Furthermore, the initial growth solution of MTV-MOF-2-(C₄H₄)_x was also assessed by ESI-MS at room temperature, where the types of molecular species in growth solution were similar to those of sample synthesized 1 h at 70 ℃, but the relative abundance of molecular species in these two experiments was different, confirming that the temperature and reaction time has an effect on self-assembly of species. The solution was prepared by mixing metal ions and organic linkers directly at room temperature, the similar negative-ion spectrum demonstrated that the formation these molecular species would be formed once the metal ions contacted with the organic linkers, which is a fast process (Fig. S17).

In addition, the ESI-MS was further successfully applicable to probe another isoreticular MOF, e.g., Cu-MOF-2-BDC-Cl₂, where the types of molecular species in growth solution were similar to those of other two isoreticular MOFs. The MOF growth solution was prepared via a similar condition of Cu-MOF-2-BDC (Section 1 in Supporting information). Specifically, the exact mass of BDC-Cl₂ is 233.9487 and 67.9221 greater than that of BDC, thus these same types of growth species in spectra of isoreticular Cu-MOF-2-BDC-Cl₂ could be assign facilely. Indeed, multiple types of molecular species in Cu-MOF-2-BDC growth solution were also detected in Cu-MOF-2-BDC-Cl₂ growth solution with organic linkers BDC were replaced by BDC-Cl₂ and the most abundant of these species were [Cu(C₈H₃Cl₂O₄)(HCON(CH₃)₂)₂]⁺ and [Cu(C₈H₃Cl₂O₄)(NO₃)₂]⁻, in the positive-ion and negative-ion spectra, respectively (Figs. S18 and S19 in Supporting information). The similar results of molecular species detected by high resolution ESI-MS demonstrated the universality of this useful technique for tracking molecular species in MOF growth solution.

In summary, a large variety of metal-containing growth species of a series of MOFs with mono-linker and two linkers were identified unambiguously by high resolution ESI-MS. Small solvent molecules such as H₂O, methanol and DMF participated in the coordination of growing species. The relative content of different organic linkers in bulk MTV-MOF crystals, originated from content of organic linkers in various molecular species in the growth solution, was influenced by the feeding ratio and the strength of coordination bond form by different linkers. One important observation is that the solvent molecules participate in the MOF formation process, and will change the content of linkers in the resulting MTV-MOFs.

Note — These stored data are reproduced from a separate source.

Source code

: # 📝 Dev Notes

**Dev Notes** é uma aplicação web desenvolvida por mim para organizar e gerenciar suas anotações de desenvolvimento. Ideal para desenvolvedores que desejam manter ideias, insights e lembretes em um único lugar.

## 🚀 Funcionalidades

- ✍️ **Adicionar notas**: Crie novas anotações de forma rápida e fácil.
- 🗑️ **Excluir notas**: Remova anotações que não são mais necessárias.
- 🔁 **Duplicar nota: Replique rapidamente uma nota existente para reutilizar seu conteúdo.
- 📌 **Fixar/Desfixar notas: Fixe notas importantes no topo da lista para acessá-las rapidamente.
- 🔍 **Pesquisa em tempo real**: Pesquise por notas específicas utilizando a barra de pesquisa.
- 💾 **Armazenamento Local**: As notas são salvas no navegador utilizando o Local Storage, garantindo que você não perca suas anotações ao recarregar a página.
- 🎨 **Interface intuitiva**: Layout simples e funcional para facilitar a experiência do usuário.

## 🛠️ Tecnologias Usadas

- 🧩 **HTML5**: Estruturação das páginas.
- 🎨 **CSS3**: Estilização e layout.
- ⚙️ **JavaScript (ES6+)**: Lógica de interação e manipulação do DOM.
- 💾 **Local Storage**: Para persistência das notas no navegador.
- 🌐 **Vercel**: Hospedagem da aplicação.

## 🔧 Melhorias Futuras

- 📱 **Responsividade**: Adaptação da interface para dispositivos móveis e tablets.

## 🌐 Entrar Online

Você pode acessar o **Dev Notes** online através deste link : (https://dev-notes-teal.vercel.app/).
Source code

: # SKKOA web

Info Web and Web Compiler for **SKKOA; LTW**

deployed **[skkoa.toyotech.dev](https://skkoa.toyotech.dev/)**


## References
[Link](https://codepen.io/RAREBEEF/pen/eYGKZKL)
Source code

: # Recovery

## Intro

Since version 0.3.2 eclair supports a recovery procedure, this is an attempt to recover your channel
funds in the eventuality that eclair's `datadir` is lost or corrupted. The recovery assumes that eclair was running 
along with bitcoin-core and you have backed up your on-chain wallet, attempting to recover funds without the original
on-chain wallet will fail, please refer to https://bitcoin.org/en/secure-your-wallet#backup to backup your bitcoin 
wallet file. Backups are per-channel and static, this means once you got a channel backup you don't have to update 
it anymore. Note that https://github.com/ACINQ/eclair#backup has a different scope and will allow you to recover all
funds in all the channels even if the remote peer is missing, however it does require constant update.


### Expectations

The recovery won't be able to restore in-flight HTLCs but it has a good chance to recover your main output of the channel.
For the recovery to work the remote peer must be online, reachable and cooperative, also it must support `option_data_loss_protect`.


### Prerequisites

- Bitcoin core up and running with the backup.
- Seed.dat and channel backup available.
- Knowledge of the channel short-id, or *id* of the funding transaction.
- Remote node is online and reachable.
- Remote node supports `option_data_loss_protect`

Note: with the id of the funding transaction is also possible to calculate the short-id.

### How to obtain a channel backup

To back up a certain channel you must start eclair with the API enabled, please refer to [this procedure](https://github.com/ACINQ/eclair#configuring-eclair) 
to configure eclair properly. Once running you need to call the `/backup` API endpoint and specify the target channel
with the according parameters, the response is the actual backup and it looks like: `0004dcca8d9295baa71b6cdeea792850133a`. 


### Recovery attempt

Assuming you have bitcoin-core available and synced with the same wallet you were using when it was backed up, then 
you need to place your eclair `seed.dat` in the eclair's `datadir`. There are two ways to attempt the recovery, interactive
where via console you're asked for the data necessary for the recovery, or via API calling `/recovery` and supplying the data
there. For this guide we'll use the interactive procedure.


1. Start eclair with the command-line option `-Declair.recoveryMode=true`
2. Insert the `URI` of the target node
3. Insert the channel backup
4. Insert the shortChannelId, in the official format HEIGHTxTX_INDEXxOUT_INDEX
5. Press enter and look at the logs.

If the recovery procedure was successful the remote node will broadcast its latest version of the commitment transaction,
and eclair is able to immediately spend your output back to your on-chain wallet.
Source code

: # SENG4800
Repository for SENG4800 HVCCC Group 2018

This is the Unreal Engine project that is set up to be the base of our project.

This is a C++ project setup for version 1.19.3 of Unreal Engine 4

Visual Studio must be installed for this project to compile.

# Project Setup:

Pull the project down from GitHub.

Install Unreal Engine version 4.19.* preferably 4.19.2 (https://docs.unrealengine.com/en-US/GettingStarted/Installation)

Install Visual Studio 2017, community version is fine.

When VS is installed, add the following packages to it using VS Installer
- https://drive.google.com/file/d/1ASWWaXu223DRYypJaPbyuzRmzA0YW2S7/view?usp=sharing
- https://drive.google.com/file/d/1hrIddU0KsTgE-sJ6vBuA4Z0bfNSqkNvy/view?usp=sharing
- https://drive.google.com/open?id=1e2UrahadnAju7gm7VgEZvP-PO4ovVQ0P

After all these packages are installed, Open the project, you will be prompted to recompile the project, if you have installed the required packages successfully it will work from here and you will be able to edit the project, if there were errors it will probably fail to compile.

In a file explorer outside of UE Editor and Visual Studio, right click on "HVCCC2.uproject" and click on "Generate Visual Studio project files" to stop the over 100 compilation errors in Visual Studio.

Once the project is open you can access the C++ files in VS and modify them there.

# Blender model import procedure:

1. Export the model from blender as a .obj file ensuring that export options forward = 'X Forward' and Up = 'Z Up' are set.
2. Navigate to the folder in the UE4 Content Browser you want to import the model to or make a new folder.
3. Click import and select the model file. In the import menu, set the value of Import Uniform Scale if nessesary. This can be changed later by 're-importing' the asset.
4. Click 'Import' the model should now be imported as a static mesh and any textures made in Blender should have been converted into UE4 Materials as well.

These findings, based on exploration in coordination molecules of metal ions and organic linkers by high resolution ESI-MS, provide new insight to understand the formation of isoreticular MOFs and MTV-MOFs.

The authors declare that they have no known competing financial interests or personal relationships that could have appeared to influence the work reported in this paper.

We thank W. Wang, S. Li and J. Liu for their valuable advice on this research. We also thank the Core Research Facilities of College of Chemistry and Molecular Sciences at Wuhan University for assistance on material characterizations, The State Key Laboratory of Coordination Chemistry (SKLCC) at Nanjing University for high resolution ESI-MS characterizations. We acknowledge support from the National Natural Science Foundation of China (Nos. 91545205, 91622103, 21971199 and 22025106), National Key Research and Development Project (Nos. 2020YFB1505700, 2016YFA0200700 and 2018YFA-0704000), Innovation Team of Wuhan University (No. 2042017kf0232) and the Fundamental Research Funds for the Central Universities (No. 2042020kf0214).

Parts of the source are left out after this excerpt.